══ Dataset

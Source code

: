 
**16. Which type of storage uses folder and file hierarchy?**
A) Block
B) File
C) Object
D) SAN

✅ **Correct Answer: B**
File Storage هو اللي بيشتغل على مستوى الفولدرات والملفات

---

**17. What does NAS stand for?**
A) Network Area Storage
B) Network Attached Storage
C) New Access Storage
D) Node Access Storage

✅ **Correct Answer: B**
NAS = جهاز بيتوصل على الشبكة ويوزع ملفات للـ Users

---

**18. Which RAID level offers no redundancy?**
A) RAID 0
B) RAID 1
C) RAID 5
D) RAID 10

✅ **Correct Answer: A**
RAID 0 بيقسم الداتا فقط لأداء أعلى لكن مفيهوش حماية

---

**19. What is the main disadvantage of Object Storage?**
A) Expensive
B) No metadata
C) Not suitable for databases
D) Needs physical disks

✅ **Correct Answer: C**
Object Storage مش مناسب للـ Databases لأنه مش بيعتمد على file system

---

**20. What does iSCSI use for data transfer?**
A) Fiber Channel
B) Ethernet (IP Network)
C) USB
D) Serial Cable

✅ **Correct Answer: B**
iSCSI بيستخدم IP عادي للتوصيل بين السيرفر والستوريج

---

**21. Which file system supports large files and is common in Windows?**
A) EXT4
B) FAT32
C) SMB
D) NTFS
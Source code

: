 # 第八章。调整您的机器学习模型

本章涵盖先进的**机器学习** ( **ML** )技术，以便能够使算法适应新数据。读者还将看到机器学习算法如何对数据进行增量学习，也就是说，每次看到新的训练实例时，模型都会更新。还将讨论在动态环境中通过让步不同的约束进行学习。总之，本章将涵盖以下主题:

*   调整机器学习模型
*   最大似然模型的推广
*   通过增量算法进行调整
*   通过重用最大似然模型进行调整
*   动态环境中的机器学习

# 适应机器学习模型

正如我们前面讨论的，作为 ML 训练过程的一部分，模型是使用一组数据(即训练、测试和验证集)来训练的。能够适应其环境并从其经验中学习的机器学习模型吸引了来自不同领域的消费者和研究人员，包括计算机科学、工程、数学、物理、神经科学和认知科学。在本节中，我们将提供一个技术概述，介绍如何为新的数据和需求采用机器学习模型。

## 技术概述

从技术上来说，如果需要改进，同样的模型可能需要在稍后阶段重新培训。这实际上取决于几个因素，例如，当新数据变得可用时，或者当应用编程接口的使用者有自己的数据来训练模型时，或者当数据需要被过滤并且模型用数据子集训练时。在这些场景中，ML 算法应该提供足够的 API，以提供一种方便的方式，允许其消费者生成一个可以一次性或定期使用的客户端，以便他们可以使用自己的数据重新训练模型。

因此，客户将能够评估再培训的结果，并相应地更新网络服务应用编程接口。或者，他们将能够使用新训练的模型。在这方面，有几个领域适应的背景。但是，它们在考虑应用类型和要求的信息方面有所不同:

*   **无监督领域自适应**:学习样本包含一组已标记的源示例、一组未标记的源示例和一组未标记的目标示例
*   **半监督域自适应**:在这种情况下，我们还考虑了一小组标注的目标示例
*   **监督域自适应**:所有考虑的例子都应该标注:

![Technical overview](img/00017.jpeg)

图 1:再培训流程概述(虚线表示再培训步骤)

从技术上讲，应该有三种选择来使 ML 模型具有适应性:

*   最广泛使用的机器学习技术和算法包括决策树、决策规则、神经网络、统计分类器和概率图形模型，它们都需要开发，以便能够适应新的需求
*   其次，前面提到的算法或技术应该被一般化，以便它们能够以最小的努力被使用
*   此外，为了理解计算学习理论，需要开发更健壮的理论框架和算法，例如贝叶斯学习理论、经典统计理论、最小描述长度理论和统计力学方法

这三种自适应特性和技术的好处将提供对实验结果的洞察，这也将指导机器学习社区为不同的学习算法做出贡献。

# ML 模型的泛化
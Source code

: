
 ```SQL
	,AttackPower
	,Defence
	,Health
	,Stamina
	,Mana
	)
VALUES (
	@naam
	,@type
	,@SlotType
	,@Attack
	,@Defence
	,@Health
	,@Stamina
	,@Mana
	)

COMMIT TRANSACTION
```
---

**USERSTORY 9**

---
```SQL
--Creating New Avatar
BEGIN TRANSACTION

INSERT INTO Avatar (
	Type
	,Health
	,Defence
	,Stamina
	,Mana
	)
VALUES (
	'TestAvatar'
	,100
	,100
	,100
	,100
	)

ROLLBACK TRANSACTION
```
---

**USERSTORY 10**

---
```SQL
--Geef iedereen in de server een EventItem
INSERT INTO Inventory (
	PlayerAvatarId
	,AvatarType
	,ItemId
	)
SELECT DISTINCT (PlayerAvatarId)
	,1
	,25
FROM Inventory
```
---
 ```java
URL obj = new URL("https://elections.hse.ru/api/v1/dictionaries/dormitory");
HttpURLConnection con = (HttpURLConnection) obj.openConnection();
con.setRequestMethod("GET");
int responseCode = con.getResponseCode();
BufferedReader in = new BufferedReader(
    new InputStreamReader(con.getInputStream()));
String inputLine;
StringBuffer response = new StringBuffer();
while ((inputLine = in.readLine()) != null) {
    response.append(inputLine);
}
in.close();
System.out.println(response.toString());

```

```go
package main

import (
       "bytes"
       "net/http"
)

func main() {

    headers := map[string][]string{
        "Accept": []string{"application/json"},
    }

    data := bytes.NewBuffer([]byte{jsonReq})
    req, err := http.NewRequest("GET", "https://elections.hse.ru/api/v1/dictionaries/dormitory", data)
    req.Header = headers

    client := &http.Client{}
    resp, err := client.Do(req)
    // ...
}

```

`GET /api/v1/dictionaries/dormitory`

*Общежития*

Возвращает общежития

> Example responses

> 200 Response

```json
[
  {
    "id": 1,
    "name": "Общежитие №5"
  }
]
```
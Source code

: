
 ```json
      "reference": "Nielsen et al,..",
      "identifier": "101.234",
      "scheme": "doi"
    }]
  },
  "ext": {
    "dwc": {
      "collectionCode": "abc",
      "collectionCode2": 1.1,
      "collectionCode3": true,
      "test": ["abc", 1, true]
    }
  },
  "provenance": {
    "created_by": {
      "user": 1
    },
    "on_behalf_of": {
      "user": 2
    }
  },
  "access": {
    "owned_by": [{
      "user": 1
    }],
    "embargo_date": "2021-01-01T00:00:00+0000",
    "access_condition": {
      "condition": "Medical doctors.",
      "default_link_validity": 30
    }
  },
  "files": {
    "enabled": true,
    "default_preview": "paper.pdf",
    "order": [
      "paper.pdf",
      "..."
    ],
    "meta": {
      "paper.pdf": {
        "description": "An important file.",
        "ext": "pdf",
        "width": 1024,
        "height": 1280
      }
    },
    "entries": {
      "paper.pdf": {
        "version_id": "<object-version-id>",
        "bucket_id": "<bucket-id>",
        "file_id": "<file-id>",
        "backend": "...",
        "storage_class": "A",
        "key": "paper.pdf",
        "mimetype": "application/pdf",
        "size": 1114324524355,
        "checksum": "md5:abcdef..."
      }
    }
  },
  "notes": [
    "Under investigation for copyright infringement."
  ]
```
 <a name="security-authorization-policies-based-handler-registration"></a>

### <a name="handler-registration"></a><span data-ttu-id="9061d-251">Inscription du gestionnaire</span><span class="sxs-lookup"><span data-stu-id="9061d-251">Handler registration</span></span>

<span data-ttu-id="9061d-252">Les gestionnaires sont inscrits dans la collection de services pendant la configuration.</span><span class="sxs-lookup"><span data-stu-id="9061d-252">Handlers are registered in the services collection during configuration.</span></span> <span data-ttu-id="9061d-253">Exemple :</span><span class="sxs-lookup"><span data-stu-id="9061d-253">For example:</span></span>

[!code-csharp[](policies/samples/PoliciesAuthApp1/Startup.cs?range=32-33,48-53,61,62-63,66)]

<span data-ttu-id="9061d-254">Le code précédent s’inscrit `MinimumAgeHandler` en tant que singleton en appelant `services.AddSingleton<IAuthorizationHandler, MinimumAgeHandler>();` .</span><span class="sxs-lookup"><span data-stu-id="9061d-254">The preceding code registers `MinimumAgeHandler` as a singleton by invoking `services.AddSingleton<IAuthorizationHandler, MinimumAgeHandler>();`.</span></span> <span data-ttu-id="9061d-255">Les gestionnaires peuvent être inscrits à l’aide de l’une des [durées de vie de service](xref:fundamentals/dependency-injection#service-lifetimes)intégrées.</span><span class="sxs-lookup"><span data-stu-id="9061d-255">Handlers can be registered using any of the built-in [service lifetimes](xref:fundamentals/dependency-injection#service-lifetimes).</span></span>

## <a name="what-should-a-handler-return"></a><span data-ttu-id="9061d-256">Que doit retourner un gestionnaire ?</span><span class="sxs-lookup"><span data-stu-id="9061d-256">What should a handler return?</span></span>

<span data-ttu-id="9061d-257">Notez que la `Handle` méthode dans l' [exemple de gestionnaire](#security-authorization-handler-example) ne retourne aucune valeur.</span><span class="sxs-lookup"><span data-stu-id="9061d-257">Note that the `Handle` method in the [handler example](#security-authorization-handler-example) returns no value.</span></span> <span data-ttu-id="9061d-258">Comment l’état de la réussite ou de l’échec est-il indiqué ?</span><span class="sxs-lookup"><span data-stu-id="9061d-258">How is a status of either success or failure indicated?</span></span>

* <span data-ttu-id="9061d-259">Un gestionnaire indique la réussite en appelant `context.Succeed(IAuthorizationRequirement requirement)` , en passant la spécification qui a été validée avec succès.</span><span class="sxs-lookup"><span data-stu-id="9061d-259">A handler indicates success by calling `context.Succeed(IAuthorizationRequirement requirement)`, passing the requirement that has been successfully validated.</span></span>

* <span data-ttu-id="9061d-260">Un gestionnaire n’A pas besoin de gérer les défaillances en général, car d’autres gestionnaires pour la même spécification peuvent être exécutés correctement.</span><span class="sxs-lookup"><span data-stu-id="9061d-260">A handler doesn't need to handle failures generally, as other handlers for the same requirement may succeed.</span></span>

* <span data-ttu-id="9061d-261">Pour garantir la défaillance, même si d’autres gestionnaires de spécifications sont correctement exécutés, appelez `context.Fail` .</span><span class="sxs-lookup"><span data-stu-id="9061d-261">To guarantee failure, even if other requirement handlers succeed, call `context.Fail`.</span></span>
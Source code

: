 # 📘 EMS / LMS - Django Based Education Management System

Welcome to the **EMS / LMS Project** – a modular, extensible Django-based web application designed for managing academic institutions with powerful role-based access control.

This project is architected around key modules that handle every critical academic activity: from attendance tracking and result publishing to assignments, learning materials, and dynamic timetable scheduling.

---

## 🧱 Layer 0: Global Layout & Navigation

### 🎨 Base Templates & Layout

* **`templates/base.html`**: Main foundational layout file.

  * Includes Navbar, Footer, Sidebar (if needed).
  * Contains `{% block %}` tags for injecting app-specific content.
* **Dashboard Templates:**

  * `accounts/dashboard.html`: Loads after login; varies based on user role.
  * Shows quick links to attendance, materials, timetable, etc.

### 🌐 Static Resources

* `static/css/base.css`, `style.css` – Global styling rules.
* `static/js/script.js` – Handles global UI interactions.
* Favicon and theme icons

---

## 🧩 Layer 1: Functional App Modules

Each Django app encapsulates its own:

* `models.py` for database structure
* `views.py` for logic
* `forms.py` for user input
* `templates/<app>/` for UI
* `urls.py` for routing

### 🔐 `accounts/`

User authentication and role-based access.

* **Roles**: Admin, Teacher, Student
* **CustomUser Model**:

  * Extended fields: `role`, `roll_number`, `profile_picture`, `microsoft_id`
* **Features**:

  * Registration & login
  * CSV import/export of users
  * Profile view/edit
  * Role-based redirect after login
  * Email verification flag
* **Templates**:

════

* Your objective: Filter the records for lines holding the string "Inventory". Copy each one.

* Exercise response:
INSERT INTO Inventory (
FROM Inventory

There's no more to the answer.